- **What is being asked**: Could you copy each line of the listing below that has the word "create"?

- **Supplied information**:
☆ ☆ ☆

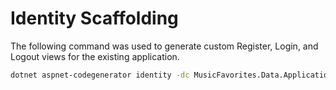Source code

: # Identity Scaffolding

The following command was used to generate custom Register, Login, and Logout views for the existing application.

```sh
dotnet aspnet-codegenerator identity -dc MusicFavorites.Data.ApplicationDbContext --files "Account.Register;Account.Login;Account.Logout"
```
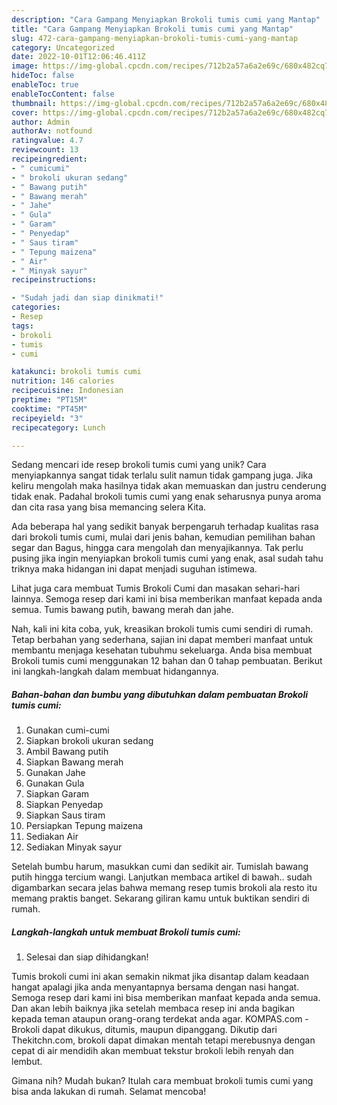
```yaml
---
description: "Cara Gampang Menyiapkan Brokoli tumis cumi yang Mantap"
title: "Cara Gampang Menyiapkan Brokoli tumis cumi yang Mantap"
slug: 472-cara-gampang-menyiapkan-brokoli-tumis-cumi-yang-mantap
category: Uncategorized
date: 2022-10-01T12:06:46.411Z
image: https://img-global.cpcdn.com/recipes/712b2a57a6a2e69c/680x482cq70/brokoli-tumis-cumi-foto-resep-utama.jpg
hideToc: false
enableToc: true
enableTocContent: false
thumbnail: https://img-global.cpcdn.com/recipes/712b2a57a6a2e69c/680x482cq70/brokoli-tumis-cumi-foto-resep-utama.jpg
cover: https://img-global.cpcdn.com/recipes/712b2a57a6a2e69c/680x482cq70/brokoli-tumis-cumi-foto-resep-utama.jpg
author: Admin
authorAv: notfound
ratingvalue: 4.7
reviewcount: 13
recipeingredient:
- " cumicumi"
- " brokoli ukuran sedang"
- " Bawang putih"
- " Bawang merah"
- " Jahe"
- " Gula"
- " Garam"
- " Penyedap"
- " Saus tiram"
- " Tepung maizena"
- " Air"
- " Minyak sayur"
recipeinstructions:

- "Sudah jadi dan siap dinikmati!"
categories:
- Resep
tags:
- brokoli
- tumis
- cumi

katakunci: brokoli tumis cumi 
nutrition: 146 calories
recipecuisine: Indonesian
preptime: "PT15M"
cooktime: "PT45M"
recipeyield: "3"
recipecategory: Lunch

---
```





Sedang mencari ide resep brokoli tumis cumi yang unik? Cara menyiapkannya sangat tidak terlalu sulit namun tidak gampang juga. Jika keliru mengolah maka hasilnya tidak akan memuaskan dan justru cenderung tidak enak. Padahal brokoli tumis cumi yang enak seharusnya punya aroma dan cita rasa yang bisa memancing selera Kita.





Ada beberapa hal yang sedikit banyak berpengaruh terhadap kualitas rasa dari brokoli tumis cumi, mulai dari jenis bahan, kemudian pemilihan bahan segar dan Bagus, hingga cara mengolah dan menyajikannya. Tak perlu pusing jika ingin menyiapkan brokoli tumis cumi yang enak,      asal sudah tahu triknya maka hidangan ini dapat menjadi suguhan istimewa.














Lihat juga cara membuat Tumis Brokoli Cumi dan masakan sehari-hari lainnya. Semoga resep dari kami ini bisa memberikan manfaat kepada anda semua. Tumis bawang putih, bawang merah dan jahe.






Nah, kali ini kita coba, yuk, kreasikan brokoli tumis cumi sendiri di rumah. Tetap berbahan yang sederhana, sajian ini dapat memberi manfaat untuk membantu menjaga kesehatan tubuhmu sekeluarga. Anda bisa membuat Brokoli tumis cumi menggunakan 12 bahan dan 0 tahap pembuatan. Berikut ini langkah-langkah dalam membuat hidangannya.

<!--inarticleads1-->

##### Bahan-bahan dan bumbu yang dibutuhkan dalam pembuatan Brokoli tumis cumi:

1. Gunakan  cumi-cumi
1. Siapkan  brokoli ukuran sedang
1. Ambil  Bawang putih
1. Siapkan  Bawang merah
1. Gunakan  Jahe
1. Gunakan  Gula
1. Siapkan  Garam
1. Siapkan  Penyedap
1. Siapkan  Saus tiram
1. Persiapkan  Tepung maizena
1. Sediakan  Air
1. Sediakan  Minyak sayur


Setelah bumbu harum, masukkan cumi dan sedikit air. Tumislah bawang putih hingga tercium wangi. Lanjutkan membaca artikel di bawah.. sudah digambarkan secara jelas bahwa memang resep tumis brokoli ala resto itu memang praktis banget. Sekarang giliran kamu untuk buktikan sendiri di rumah. 

<!--inarticleads2-->

##### Langkah-langkah untuk membuat Brokoli tumis cumi:


1. Selesai dan siap dihidangkan!

Tumis brokoli cumi ini akan semakin nikmat jika disantap dalam keadaan hangat apalagi jika anda menyantapnya bersama dengan nasi hangat. Semoga resep dari kami ini bisa memberikan manfaat kepada anda semua. Dan akan lebih baiknya jika setelah membaca resep ini anda bagikan kepada teman ataupun orang-orang terdekat anda agar. KOMPAS.com - Brokoli dapat dikukus, ditumis, maupun dipanggang. Dikutip dari Thekitchn.com, brokoli dapat dimakan mentah tetapi merebusnya dengan cepat di air mendidih akan membuat tekstur brokoli lebih renyah dan lembut. 

Gimana nih? Mudah bukan? Itulah cara membuat brokoli tumis cumi yang bisa anda lakukan di rumah. Selamat mencoba!
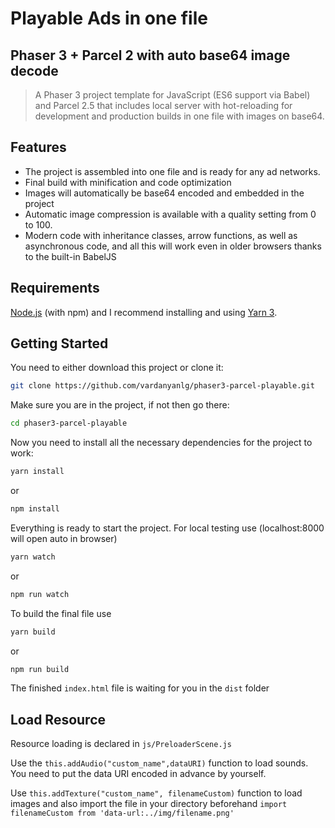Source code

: # Playable Ads in one file
## Phaser 3 + Parcel 2 with auto base64 image decode
> A Phaser 3 project template for JavaScript (ES6 support via Babel) and Parcel 2.5 that includes local server with  hot-reloading for development and production builds in one file with images on base64.

## Features
- The project is assembled into one file and is ready for any ad networks.
- Final build with minification and code optimization
- Images will automatically be base64 encoded and embedded in the project
- Automatic image compression is available with a quality setting from 0 to 100.
- Modern code with inheritance classes, arrow functions, as well as asynchronous code, and all this will work even in older browsers thanks to the built-in BabelJS

## Requirements
[Node.js](https://nodejs.org/) (with npm) and I recommend installing and using [Yarn 3](https://yarnpkg.com/).

## Getting Started
You need to either download this project or clone it:
```bash
git clone https://github.com/vardanyanlg/phaser3-parcel-playable.git
```
Make sure you are in the project, if not then go there:
```bash
cd phaser3-parcel-playable
```
Now you need to install all the necessary dependencies for the project to work:
```bash
yarn install
```
or
```bash
npm install
```

Everything is ready to start the project.
For local testing use (localhost:8000 will open auto in browser)
```bash
yarn watch
```
or
```bash
npm run watch
```

To build the final file use
```bash
yarn build
```
or
```bash
npm run build
```
The finished `index.html` file is waiting for you in the `dist` folder

## Load Resource
Resource loading is declared in `js/PreloaderScene.js`

Use the `this.addAudio("custom_name",dataURI)` function to load sounds. You need to put the data URI encoded in advance by yourself.

Use `this.addTexture("custom_name", filenameCustom)` function to load images and also import the file in your directory beforehand
`import filenameCustom from 'data-url:../img/filename.png'`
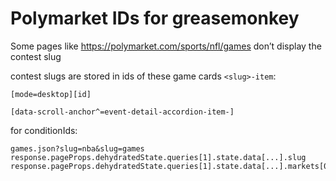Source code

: # Polymarket IDs for greasemonkey

Some pages like https://polymarket.com/sports/nfl/games don’t display the contest slug

contest slugs are stored in ids of these game cards `<slug>-item`:


```
[mode=desktop][id]
```

```
[data-scroll-anchor^=event-detail-accordion-item-]
```


for conditionIds:

```
games.json?slug=nba&slug=games
response.pageProps.dehydratedState.queries[1].state.data[...].slug
response.pageProps.dehydratedState.queries[1].state.data[...].markets[0].conditionId
```
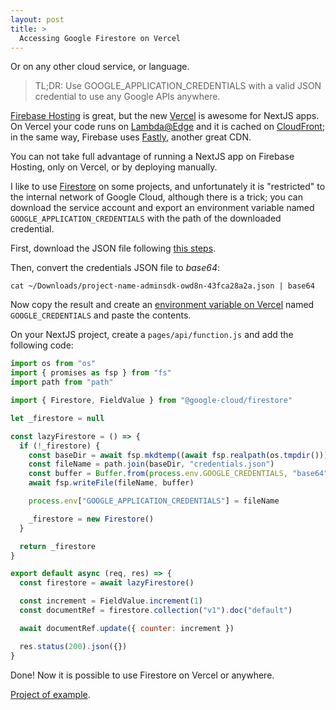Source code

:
 ```yaml
---
layout: post
title: >
  Accessing Google Firestore on Vercel
---
```


Or on any other cloud service, or language.

> TL;DR: Use GOOGLE_APPLICATION_CREDENTIALS with a valid JSON credential to use any Google APIs anywhere.

[Firebase Hosting](https://firebase.google.com/docs/hosting) is great, but the new [Vercel](https://vercel.com/) is awesome for NextJS apps. On Vercel your code runs on [Lambda@Edge](https://aws.amazon.com/lambda/edge/) and it is cached on [CloudFront](https://aws.amazon.com/cloudfront/); in the same way, Firebase uses [Fastly](https://www.fastly.com/), another great CDN.

You can not take full advantage of running a NextJS app on Firebase Hosting, only on Vercel, or by deploying manually.

I like to use [Firestore](https://firebase.google.com/docs/firestore) on some projects, and unfortunately it is "restricted" to the internal network of Google Cloud, although there is a trick; you can download the service account and export an environment variable named `GOOGLE_APPLICATION_CREDENTIALS` with the path of the downloaded credential.


First, download the JSON file following [this steps](https://firebase.google.com/docs/admin/setup#initialize-sdk).

Then, convert the credentials JSON file to _base64_:

``` shell
cat ~/Downloads/project-name-adminsdk-owd8n-43fca28a2a.json | base64
```

Now copy the result and create an [environment variable on Vercel](https://vercel.com/docs/environment-variables) named `GOOGLE_CREDENTIALS` and paste the contents.

On your NextJS project, create a `pages/api/function.js` and add the following code:

``` javascript
import os from "os"
import { promises as fsp } from "fs"
import path from "path"

import { Firestore, FieldValue } from "@google-cloud/firestore"

let _firestore = null

const lazyFirestore = () => {
  if (!_firestore) {
    const baseDir = await fsp.mkdtemp((await fsp.realpath(os.tmpdir())) + path.sep)
    const fileName = path.join(baseDir, "credentials.json")
    const buffer = Buffer.from(process.env.GOOGLE_CREDENTIALS, "base64")
    await fsp.writeFile(fileName, buffer)

    process.env["GOOGLE_APPLICATION_CREDENTIALS"] = fileName

    _firestore = new Firestore()
  }

  return _firestore
}

export default async (req, res) => {
  const firestore = await lazyFirestore()

  const increment = FieldValue.increment(1)
  const documentRef = firestore.collection("v1").doc("default")

  await documentRef.update({ counter: increment })

  res.status(200).json({})
}
```

Done! Now it is possible to use Firestore on Vercel or anywhere.

[Project of example](https://github.com/skhaz/firestore-on-vercel).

☆ ☆ ☆

- **Solution below**:
Now copy the result and create an [environment variable on Vercel](https://vercel.com/docs/environment-variables) named `GOOGLE_CREDENTIALS` and paste the contents.
On your NextJS project, create a `pages/api/function.js` and add the following code:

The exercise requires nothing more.